§ **What you will do**
Please return every record exactly as written, leaving out the pictures.
_ _ _ _
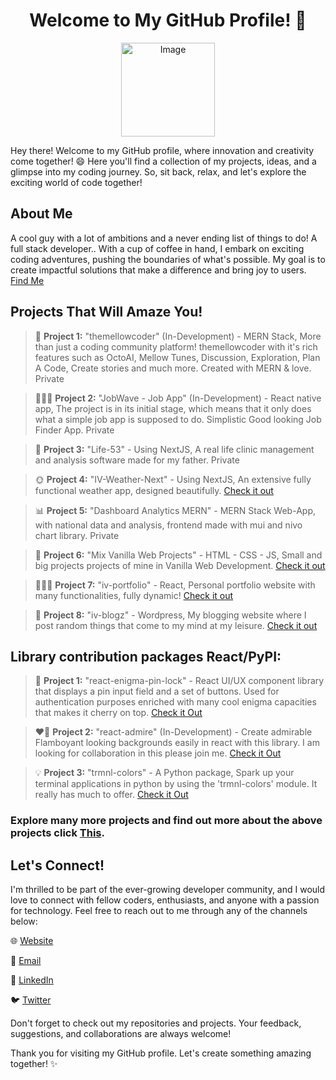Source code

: <div style="text-align:center;"><h1> Welcome to My GitHub Profile! 🌟</h1></div>

<!-- ![GitHub Profile](https://avatars.githubusercontent.com/u/93969099?v=4) -->
<p align='center'>
<img src="https://avatars.githubusercontent.com/u/93969099?v=4" alt="Image" width="150" height="150"/>
</p>
Hey there! Welcome to my GitHub profile, where innovation and creativity come together! 😄 Here you'll find a collection of my projects, ideas, and a glimpse into my coding journey. So, sit back, relax, and let's explore the exciting world of code together!

## About Me

A cool guy with a lot of ambitions and a never ending list of things to do!
A full stack developer.. With a cup of coffee in hand, I embark on exciting coding adventures, pushing the boundaries of what's possible. My goal is to create impactful solutions that make a difference and bring joy to users.
[Find Me](https://iv-portfolio.vercel.app/)

## Projects That Will Amaze You!

>🦑 **Project 1:** "themellowcoder" (In-Development) - MERN Stack, More than just a coding community platform! themellowcoder with it's rich features such as OctoAI, Mellow Tunes, Discussion, Exploration, Plan A Code, Create stories and much more. Created with MERN & love.
> Private

>🤵🏻🌊 **Project 2:** "JobWave - Job App" (In-Development) - React native app, The project is in its initial stage, which means that it only does what a simple job app is supposed to do. Simplistic Good looking Job Finder App.
> Private
 
>🏥 **Project 3:** "Life-53" - Using NextJS, A real life clinic management and analysis software made for my father. 
> Private

>🌞 **Project 4:** "IV-Weather-Next" - Using NextJS, An extensive fully functional weather app, designed beautifully.
> [Check it out](http://iv-weather-next.vercel.app/)

>📊 **Project 5:** "Dashboard Analytics MERN" - MERN Stack Web-App, with national data and analysis, frontend made with mui and nivo chart library.
> Private

>🍨 **Project 6:** "Mix Vanilla Web Projects" - HTML - CSS - JS, Small and big projects projects of mine in Vanilla Web Development.
> [Check it out](https://github.com/Idrisvohra9/Mix-Vanilla-Web-Projects)

>👨🏻‍💻 **Project 7:** "iv-portfolio" - React, Personal portfolio website with many functionalities, fully dynamic!
> [Check it out](https://iv-portfolio.vercel.app/)

>📖 **Project 8:** "iv-blogz" - Wordpress, My blogging website where I post random things that come to my mind at my leisure.
> [Check it out](https://ivblogz.wordpress.com/)

## Library contribution packages React/PyPI:

>🔐 **Project 1:** "react-enigma-pin-lock" - React UI/UX component library that displays a pin input field and a set of buttons. Used for authentication purposes enriched with many cool enigma capacities that makes it cherry on top.
>[Check it Out](https://github.com/Idrisvohra9/react-enigma-pin-lock)

>❤️‍🔥 **Project 2:** "react-admire" (In-Development) - Create admirable Flamboyant looking backgrounds easily in react with this library. I am looking for collaboration in this please join me.
>[Check it Out](https://github.com/Idrisvohra9/react-enigma-pin-lock)

>💡 **Project 3:** "trmnl-colors" - A Python package, Spark up your terminal applications in python by using the 'trmnl-colors' module. It really has much to offer.
>[Check it Out](https://github.com/Idrisvohra9/react-enigma-pin-lock)

### Explore many more projects and find out more about the above projects click [This](https://iv-portfolio.vercel.app/projects).
## Let's Connect!

I'm thrilled to be part of the ever-growing developer community, and I would love to connect with fellow coders, enthusiasts, and anyone with a passion for technology. Feel free to reach out to me through any of the channels below:

🌐 [Website](https://iv-portfolio.vercel.app/)

📧 [Email](mailto:idrishaider987@gmail.com)  

💼 [LinkedIn](https://www.linkedin.com/in/idris-vohra-589106256/)  

🐦 [Twitter](https://twitter.com/VohraIdris60392?t=hOmiCekZaAdpSgZn1iSeYA&s=09)  

Don't forget to check out my repositories and projects. Your feedback, suggestions, and collaborations are always welcome!

Thank you for visiting my GitHub profile. Let's create something amazing together! ✨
_ _ _ _
§ **Your response**
Source code

: <div style="text-align:center;"><h1> Welcome to My GitHub Profile! 🌟</h1></div>

<!-- ![GitHub Profile](https://avatars.githubusercontent.com/u/93969099?v=4) -->
<p align='center'>
<img src="https://avatars.githubusercontent.com/u/93969099?v=4" alt="Image" width="150" height="150"/>
</p>
Hey there! Welcome to my GitHub profile, where innovation and creativity come together! 😄 Here you'll find a collection of my projects, ideas, and a glimpse into my coding journey. So, sit back, relax, and let's explore the exciting world of code together!

## About Me

A cool guy with a lot of ambitions and a never ending list of things to do!
A full stack developer.. With a cup of coffee in hand, I embark on exciting coding adventures, pushing the boundaries of what's possible. My goal is to create impactful solutions that make a difference and bring joy to users.
[Find Me](https://iv-portfolio.vercel.app/)

## Projects That Will Amaze You!

>🦑 **Project 1:** "themellowcoder" (In-Development) - MERN Stack, More than just a coding community platform! themellowcoder with it's rich features such as OctoAI, Mellow Tunes, Discussion, Exploration, Plan A Code, Create stories and much more. Created with MERN & love.
> Private

>🤵🏻🌊 **Project 2:** "JobWave - Job App" (In-Development) - React native app, The project is in its initial stage, which means that it only does what a simple job app is supposed to do. Simplistic Good looking Job Finder App.
> Private
 
>🏥 **Project 3:** "Life-53" - Using NextJS, A real life clinic management and analysis software made for my father. 
> Private

>🌞 **Project 4:** "IV-Weather-Next" - Using NextJS, An extensive fully functional weather app, designed beautifully.
> [Check it out](http://iv-weather-next.vercel.app/)

>📊 **Project 5:** "Dashboard Analytics MERN" - MERN Stack Web-App, with national data and analysis, frontend made with mui and nivo chart library.
> Private

>🍨 **Project 6:** "Mix Vanilla Web Projects" - HTML - CSS - JS, Small and big projects projects of mine in Vanilla Web Development.
> [Check it out](https://github.com/Idrisvohra9/Mix-Vanilla-Web-Projects)

>👨🏻‍💻 **Project 7:** "iv-portfolio" - React, Personal portfolio website with many functionalities, fully dynamic!
> [Check it out](https://iv-portfolio.vercel.app/)

>📖 **Project 8:** "iv-blogz" - Wordpress, My blogging website where I post random things that come to my mind at my leisure.
> [Check it out](https://ivblogz.wordpress.com/)

## Library contribution packages React/PyPI:

>🔐 **Project 1:** "react-enigma-pin-lock" - React UI/UX component library that displays a pin input field and a set of buttons. Used for authentication purposes enriched with many cool enigma capacities that makes it cherry on top.
>[Check it Out](https://github.com/Idrisvohra9/react-enigma-pin-lock)

>❤️‍🔥 **Project 2:** "react-admire" (In-Development) - Create admirable Flamboyant looking backgrounds easily in react with this library. I am looking for collaboration in this please join me.
>[Check it Out](https://github.com/Idrisvohra9/react-enigma-pin-lock)

>💡 **Project 3:** "trmnl-colors" - A Python package, Spark up your terminal applications in python by using the 'trmnl-colors' module. It really has much to offer.
>[Check it Out](https://github.com/Idrisvohra9/react-enigma-pin-lock)

### Explore many more projects and find out more about the above projects click [This](https://iv-portfolio.vercel.app/projects).
## Let's Connect!

I'm thrilled to be part of the ever-growing developer community, and I would love to connect with fellow coders, enthusiasts, and anyone with a passion for technology. Feel free to reach out to me through any of the channels below:

🌐 [Website](https://iv-portfolio.vercel.app/)

📧 [Email](mailto:idrishaider987@gmail.com)  

💼 [LinkedIn](https://www.linkedin.com/in/idris-vohra-589106256/)  

🐦 [Twitter](https://twitter.com/VohraIdris60392?t=hOmiCekZaAdpSgZn1iSeYA&s=09)  

Don't forget to check out my repositories and projects. Your feedback, suggestions, and collaborations are always welcome!

Thank you for visiting my GitHub profile. Let's create something amazing together! ✨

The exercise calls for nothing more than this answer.